5.3 Analisis Rencana Detail Tata Ruang Kota Sintang

Dari kajian RTDR Kota Sintang diketahui bahwa Pemerintah Daerah telah memiliki komitmen pengalokasian ruang untuk Ruang Terbuka Hijau dan Hutan Kota. Secara umum, tujuan pengembangan tata ruang Kota Sintang dalam RDTRK pada masa yang akan datang adalah sebagai berikut : 1. Terselenggaranya pemanfaatan ruang kawasan perkotaan yang berkelanjutan dan berwawasan lingkungan sesuai dengan daya dukung lingkungan hidup serta kebijaksanaan pengembangan Kota Sintang. 2. Terselenggaranya pengaturan pemanfaatan ruang kawasan lindung dan kawasan budidaya di kawasan perkotaan secara terpadu 3. Terwujudnya keterpaduan penggunaan sumberdaya alam dan sumberdaya buatan dengan tetap memperhatikan sumberdaya manusia 4. Terwujudnya pemanfaatan ruang yang sesuai dengan fungsi kawasan dalam lingkup Kota dan wilayah yang lebih luas. Pada tingkat Rencana Detail Tata Ruang Kota RDTRK, rencana penanganan lingkungan diwujudkan dengan penyempurnaan fungsi Hutan Baning, mengalokasikan jalur-jalur hijau pada kawasan sempadan sungai, dan kawasan sempadan jalan.

5.3.1 Penyempurnaan Fungsi Hutan Baning

Kondisi Hutan Baning saat ini akan disempurnakan dan dikembalikan pada fungsinya semula, yaitu untuk menanggulangi masalah lingkungan kota suhu udara, kebisingan, debu, kelembaban udara. Agar lebih memasyarakat fungsi dan peranan hutan kota untuk penanggulangan masalah lingkungan perlu penyebarluasan dan publikasi tentang Baning sebagai hutan Kota Sintang, baik oleh instansi pemerintah maupun swasta sehingga setiap lapisan masyarakat siap untuk melakukan pembangunan dan pemeliharaan hutan kota.
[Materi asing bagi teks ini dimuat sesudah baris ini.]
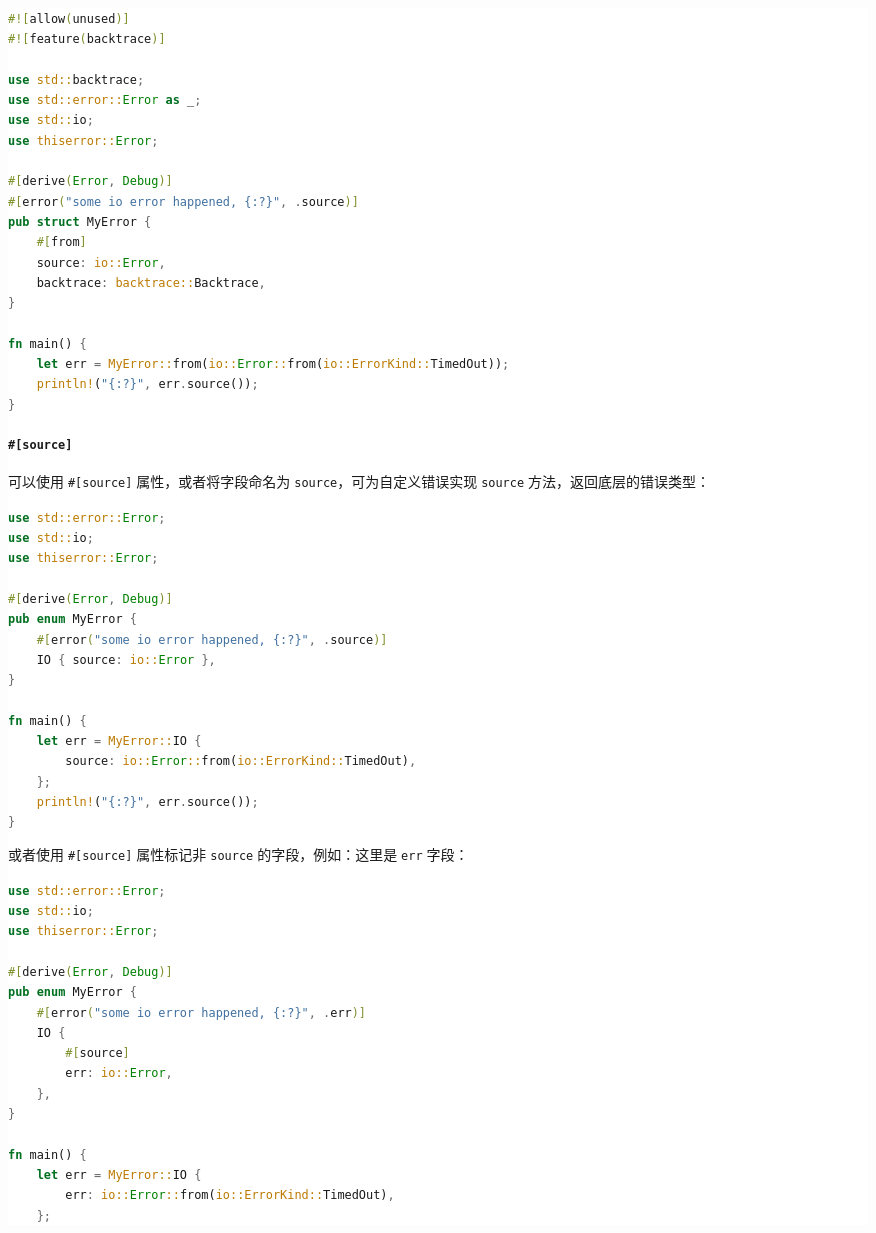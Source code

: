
 ```rust
#![allow(unused)]
#![feature(backtrace)]

use std::backtrace;
use std::error::Error as _;
use std::io;
use thiserror::Error;

#[derive(Error, Debug)]
#[error("some io error happened, {:?}", .source)]
pub struct MyError {
    #[from]
    source: io::Error,
    backtrace: backtrace::Backtrace,
}

fn main() {
    let err = MyError::from(io::Error::from(io::ErrorKind::TimedOut));
    println!("{:?}", err.source());
}
```

#### `#[source]`

可以使用 `#[source]` 属性，或者将字段命名为 `source`，可为自定义错误实现 `source` 方法，返回底层的错误类型：

```rust
use std::error::Error;
use std::io;
use thiserror::Error;

#[derive(Error, Debug)]
pub enum MyError {
    #[error("some io error happened, {:?}", .source)]
    IO { source: io::Error },
}

fn main() {
    let err = MyError::IO {
        source: io::Error::from(io::ErrorKind::TimedOut),
    };
    println!("{:?}", err.source());
}
```

或者使用 `#[source]` 属性标记非 `source` 的字段，例如：这里是 `err` 字段：

```rust
use std::error::Error;
use std::io;
use thiserror::Error;

#[derive(Error, Debug)]
pub enum MyError {
    #[error("some io error happened, {:?}", .err)]
    IO {
        #[source]
        err: io::Error,
    },
}

fn main() {
    let err = MyError::IO {
        err: io::Error::from(io::ErrorKind::TimedOut),
    };
```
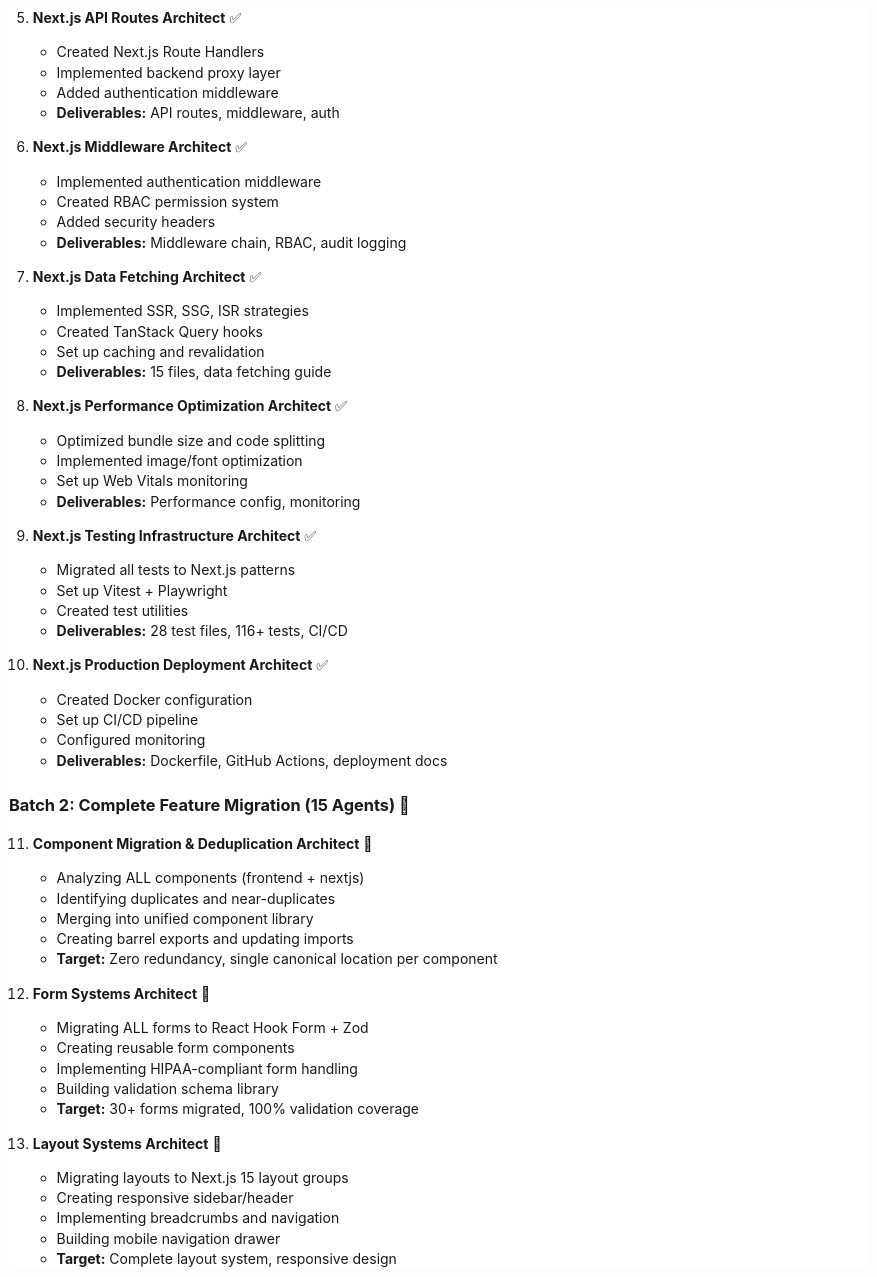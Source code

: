 5. **Next.js API Routes Architect** ✅
   - Created Next.js Route Handlers
   - Implemented backend proxy layer
   - Added authentication middleware
   - **Deliverables:** API routes, middleware, auth

6. **Next.js Middleware Architect** ✅
   - Implemented authentication middleware
   - Created RBAC permission system
   - Added security headers
   - **Deliverables:** Middleware chain, RBAC, audit logging

7. **Next.js Data Fetching Architect** ✅
   - Implemented SSR, SSG, ISR strategies
   - Created TanStack Query hooks
   - Set up caching and revalidation
   - **Deliverables:** 15 files, data fetching guide

8. **Next.js Performance Optimization Architect** ✅
   - Optimized bundle size and code splitting
   - Implemented image/font optimization
   - Set up Web Vitals monitoring
   - **Deliverables:** Performance config, monitoring

9. **Next.js Testing Infrastructure Architect** ✅
   - Migrated all tests to Next.js patterns
   - Set up Vitest + Playwright
   - Created test utilities
   - **Deliverables:** 28 test files, 116+ tests, CI/CD

10. **Next.js Production Deployment Architect** ✅
    - Created Docker configuration
    - Set up CI/CD pipeline
    - Configured monitoring
    - **Deliverables:** Dockerfile, GitHub Actions, deployment docs

### Batch 2: Complete Feature Migration (15 Agents) 🔄

11. **Component Migration & Deduplication Architect** 🔄
    - Analyzing ALL components (frontend + nextjs)
    - Identifying duplicates and near-duplicates
    - Merging into unified component library
    - Creating barrel exports and updating imports
    - **Target:** Zero redundancy, single canonical location per component

12. **Form Systems Architect** 🔄
    - Migrating ALL forms to React Hook Form + Zod
    - Creating reusable form components
    - Implementing HIPAA-compliant form handling
    - Building validation schema library
    - **Target:** 30+ forms migrated, 100% validation coverage

13. **Layout Systems Architect** 🔄
    - Migrating layouts to Next.js 15 layout groups
    - Creating responsive sidebar/header
    - Implementing breadcrumbs and navigation
    - Building mobile navigation drawer
    - **Target:** Complete layout system, responsive design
5.3.2 Jalur Hijau Sempadan Jalan

Kawasan jalur hijau sempadan jalan adalah jalur hijau di sepanjang kanan- kiri jalan terutama jaringan jalan primer, arteri sekunder dan akses utama ke kawasan industri. Jalur hijau ini dikembangkan sebagai areal penanaman berbagai vegetasi termasuk rumput dengan aksen beberapa jenis tanaman hias jenis perdu. Penanaman karet atau kelapa sawit di tepi luar jalur hijau ini akan sangat membantu memberikan kesan ciri khas kawasan Sintang. Sedangkan di sisi dalam dapat dikembangkan berbagai jenis tanaman peneduh lokal lainnya.